RML Group, whom we’ve recently agreed to represent, is a good example of a business doing things well. From ‘white label’ engineering firm into car manufacturer they initially launched the Short Wheel Base, and more recently – and in my eyes more excitingly – the P39; a Le Mans GT-inspired hypercar based on an unmolested 992 Turbo S chassis. Their OEM background provides a crucial distinction in the increasingly crowded bespoke space. Having engineered and built vehicles for numerous major manufacturers, RML brings genuine OEM-level safety standards and quality control to their own branded projects. This heritage ensures their cars aren’t merely aesthetic exercises but thoroughly developed performance machines with proper crash structures and safety systems that many competitors simply cannot match.

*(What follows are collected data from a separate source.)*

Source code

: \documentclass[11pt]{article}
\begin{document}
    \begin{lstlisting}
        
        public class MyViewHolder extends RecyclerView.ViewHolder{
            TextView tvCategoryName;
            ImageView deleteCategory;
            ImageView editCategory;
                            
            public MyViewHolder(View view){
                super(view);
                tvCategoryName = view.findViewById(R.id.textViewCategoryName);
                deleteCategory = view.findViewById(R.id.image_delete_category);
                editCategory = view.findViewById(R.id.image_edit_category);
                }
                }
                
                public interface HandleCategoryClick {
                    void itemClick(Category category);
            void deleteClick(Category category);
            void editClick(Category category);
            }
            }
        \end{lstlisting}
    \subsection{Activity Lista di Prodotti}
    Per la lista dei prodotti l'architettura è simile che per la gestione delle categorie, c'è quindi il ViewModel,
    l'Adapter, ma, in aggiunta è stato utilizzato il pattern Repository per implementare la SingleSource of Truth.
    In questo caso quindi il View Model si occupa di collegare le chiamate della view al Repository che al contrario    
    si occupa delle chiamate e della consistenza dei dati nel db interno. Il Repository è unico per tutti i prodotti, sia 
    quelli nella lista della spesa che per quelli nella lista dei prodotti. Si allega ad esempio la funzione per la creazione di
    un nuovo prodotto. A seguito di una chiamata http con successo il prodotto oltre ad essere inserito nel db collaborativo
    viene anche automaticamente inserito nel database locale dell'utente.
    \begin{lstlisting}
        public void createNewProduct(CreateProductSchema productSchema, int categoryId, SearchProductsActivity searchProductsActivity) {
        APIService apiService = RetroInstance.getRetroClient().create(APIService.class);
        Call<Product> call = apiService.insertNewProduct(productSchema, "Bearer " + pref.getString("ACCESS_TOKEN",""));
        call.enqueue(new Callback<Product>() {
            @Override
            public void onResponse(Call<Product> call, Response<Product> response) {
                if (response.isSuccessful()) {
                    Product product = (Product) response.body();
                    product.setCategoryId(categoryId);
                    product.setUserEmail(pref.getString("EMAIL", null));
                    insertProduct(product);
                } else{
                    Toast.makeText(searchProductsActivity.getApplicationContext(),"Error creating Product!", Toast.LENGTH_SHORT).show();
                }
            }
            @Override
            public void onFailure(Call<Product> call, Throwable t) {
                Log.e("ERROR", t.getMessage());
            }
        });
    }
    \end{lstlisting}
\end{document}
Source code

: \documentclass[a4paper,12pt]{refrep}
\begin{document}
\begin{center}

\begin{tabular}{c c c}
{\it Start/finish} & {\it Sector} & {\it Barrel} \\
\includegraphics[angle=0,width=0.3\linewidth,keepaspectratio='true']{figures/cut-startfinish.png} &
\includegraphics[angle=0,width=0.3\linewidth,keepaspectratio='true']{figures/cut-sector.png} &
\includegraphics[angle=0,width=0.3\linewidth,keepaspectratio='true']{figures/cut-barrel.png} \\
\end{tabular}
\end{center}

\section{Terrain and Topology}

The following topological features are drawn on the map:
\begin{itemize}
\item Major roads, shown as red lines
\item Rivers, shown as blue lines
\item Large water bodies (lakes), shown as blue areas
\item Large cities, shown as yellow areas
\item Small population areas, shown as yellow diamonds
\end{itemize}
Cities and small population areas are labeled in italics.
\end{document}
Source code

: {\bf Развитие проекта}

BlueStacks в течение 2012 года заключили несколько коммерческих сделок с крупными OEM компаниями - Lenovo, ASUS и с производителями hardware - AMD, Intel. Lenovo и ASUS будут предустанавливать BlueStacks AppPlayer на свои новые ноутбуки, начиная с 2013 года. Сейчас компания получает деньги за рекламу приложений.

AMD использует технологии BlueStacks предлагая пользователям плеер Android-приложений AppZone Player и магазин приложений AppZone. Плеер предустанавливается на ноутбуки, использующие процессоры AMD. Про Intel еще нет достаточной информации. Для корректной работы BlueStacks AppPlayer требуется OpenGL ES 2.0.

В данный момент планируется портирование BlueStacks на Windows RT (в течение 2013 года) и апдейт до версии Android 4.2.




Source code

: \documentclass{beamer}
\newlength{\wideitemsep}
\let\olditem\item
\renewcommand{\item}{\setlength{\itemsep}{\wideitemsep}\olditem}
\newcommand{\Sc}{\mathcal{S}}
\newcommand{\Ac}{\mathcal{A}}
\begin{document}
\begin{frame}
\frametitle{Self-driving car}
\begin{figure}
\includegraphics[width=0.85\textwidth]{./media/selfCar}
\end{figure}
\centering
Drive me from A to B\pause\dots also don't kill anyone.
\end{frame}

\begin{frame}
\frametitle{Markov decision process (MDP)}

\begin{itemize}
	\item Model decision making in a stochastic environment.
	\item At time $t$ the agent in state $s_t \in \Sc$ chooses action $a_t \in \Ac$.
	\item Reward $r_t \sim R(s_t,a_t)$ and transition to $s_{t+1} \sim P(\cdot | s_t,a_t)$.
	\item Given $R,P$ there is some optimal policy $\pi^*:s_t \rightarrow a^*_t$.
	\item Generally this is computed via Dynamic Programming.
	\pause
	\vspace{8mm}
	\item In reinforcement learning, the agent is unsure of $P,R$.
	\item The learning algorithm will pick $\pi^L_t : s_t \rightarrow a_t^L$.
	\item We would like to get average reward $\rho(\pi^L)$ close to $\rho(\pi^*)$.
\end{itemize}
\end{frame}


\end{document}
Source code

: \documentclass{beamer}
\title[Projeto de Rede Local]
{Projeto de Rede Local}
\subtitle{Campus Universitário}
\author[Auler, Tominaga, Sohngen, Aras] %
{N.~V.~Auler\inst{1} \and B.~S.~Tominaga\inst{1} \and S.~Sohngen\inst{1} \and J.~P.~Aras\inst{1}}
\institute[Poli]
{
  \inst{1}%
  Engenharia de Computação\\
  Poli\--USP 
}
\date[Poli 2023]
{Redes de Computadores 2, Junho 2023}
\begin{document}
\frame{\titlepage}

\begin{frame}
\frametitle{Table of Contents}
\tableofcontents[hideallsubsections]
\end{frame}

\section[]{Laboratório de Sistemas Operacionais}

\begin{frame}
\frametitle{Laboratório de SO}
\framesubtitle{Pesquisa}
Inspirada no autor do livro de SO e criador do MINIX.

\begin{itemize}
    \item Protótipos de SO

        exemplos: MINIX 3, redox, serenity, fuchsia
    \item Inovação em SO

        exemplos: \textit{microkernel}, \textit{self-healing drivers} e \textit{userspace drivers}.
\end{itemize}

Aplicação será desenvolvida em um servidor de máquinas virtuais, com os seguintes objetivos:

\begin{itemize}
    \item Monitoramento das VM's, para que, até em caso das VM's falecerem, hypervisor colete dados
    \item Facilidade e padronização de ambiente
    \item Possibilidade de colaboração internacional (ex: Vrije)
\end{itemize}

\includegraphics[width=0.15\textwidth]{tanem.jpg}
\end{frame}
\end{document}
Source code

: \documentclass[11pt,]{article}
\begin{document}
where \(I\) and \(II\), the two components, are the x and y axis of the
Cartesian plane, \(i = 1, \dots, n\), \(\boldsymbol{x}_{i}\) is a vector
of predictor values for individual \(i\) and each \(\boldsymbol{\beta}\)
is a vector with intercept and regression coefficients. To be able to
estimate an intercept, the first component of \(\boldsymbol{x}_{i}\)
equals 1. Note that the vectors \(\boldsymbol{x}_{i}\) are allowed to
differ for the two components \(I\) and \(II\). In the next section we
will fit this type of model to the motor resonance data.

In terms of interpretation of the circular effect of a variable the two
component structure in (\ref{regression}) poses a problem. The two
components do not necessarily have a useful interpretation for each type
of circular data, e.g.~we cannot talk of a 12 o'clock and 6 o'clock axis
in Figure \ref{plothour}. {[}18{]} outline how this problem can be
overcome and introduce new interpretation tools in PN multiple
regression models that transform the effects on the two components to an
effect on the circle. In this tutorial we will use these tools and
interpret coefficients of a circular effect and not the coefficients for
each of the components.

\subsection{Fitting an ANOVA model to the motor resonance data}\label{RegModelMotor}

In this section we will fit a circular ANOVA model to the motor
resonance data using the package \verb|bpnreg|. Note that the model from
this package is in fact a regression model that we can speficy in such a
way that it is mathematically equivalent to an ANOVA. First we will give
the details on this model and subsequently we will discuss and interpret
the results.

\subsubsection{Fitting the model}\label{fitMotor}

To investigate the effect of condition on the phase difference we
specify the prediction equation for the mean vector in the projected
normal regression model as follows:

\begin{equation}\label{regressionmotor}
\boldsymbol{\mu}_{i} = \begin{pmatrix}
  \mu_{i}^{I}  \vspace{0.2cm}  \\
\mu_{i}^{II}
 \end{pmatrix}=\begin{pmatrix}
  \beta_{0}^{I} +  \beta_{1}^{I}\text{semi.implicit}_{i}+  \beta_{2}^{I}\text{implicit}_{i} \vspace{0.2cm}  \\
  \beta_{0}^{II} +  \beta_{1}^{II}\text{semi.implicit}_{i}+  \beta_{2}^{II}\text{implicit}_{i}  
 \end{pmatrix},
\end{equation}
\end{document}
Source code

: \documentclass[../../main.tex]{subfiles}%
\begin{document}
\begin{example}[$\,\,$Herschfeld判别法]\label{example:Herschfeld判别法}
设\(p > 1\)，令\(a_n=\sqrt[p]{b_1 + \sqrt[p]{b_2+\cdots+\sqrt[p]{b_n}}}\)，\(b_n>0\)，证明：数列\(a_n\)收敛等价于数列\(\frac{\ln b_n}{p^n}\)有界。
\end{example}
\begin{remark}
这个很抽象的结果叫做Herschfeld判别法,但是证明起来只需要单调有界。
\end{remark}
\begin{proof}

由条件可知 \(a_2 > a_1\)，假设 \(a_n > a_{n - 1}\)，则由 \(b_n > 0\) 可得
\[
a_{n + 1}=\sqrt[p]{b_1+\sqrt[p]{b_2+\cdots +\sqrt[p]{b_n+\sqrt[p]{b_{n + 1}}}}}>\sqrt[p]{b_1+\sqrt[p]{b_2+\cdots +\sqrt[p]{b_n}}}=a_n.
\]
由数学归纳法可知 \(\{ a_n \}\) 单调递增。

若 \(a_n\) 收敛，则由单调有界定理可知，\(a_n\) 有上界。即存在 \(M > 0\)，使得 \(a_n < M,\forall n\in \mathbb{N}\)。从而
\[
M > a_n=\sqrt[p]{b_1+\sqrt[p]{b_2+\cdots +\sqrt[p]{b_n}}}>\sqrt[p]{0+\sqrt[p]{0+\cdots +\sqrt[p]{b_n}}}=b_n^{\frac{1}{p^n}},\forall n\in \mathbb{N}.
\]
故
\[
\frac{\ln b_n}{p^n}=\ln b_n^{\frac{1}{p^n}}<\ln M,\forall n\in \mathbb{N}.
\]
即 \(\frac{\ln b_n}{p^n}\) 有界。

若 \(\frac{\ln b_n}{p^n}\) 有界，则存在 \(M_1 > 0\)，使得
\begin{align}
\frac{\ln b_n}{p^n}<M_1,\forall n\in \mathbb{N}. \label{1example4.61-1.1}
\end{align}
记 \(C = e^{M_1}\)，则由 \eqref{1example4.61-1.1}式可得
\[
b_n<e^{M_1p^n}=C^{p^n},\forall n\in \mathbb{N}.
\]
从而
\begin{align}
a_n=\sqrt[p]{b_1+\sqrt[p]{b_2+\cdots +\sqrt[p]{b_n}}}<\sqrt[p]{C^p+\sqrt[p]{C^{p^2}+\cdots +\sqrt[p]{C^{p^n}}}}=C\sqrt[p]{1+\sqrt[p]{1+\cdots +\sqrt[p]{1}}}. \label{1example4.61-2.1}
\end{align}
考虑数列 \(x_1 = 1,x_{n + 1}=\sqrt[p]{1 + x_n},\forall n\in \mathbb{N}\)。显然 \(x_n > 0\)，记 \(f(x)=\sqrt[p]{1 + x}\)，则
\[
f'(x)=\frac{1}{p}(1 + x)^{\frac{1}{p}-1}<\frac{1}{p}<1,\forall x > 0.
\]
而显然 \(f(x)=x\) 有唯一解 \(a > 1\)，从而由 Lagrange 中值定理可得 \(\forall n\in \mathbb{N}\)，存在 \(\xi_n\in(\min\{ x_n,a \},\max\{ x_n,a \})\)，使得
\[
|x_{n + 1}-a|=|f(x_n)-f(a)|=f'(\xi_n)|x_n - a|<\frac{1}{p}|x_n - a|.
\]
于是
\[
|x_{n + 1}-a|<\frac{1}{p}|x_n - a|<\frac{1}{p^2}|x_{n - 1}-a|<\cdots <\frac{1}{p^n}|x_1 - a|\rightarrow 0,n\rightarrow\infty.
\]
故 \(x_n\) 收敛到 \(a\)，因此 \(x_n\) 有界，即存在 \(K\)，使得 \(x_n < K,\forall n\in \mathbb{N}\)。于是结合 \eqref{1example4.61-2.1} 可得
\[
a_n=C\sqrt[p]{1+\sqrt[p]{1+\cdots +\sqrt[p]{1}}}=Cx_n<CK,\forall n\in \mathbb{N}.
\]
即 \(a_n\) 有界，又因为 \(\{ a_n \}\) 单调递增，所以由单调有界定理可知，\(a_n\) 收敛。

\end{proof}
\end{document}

Likewise, Singer Vehicle Design continue to impress. As pioneers of the restomod industry they have lived the — at times painful – evolution from Garagista manufacturer to volume manufacturer. In recent years they have heavily invested in their engineering integrity and are designing and engineering cars to the levels one expects from an OEM. They will undoubtedly be one of the winners of the consolidation that I predict.

The hypercar industry now exists in a bifurcated state. On one side are the regulation-heavy, tech-laden machines that push the limits of physics but struggle to find enthusiastic buyers. On the other are the lightweight, driver-focused OEM cars and carefully selected restomods that celebrate purity over progress. Success in this market requires more than just technical excellence – it demands a deep understanding of what truly matters to discerning collectors.

As the hypercar market evolves, it’s clear that passion and engagement remain the ultimate benchmarks. Whether in a naturally aspirated V12 or a thoughtfully engineered restomod, the soul of driving endures, even as governments, think tanks and policy makers try to quash it.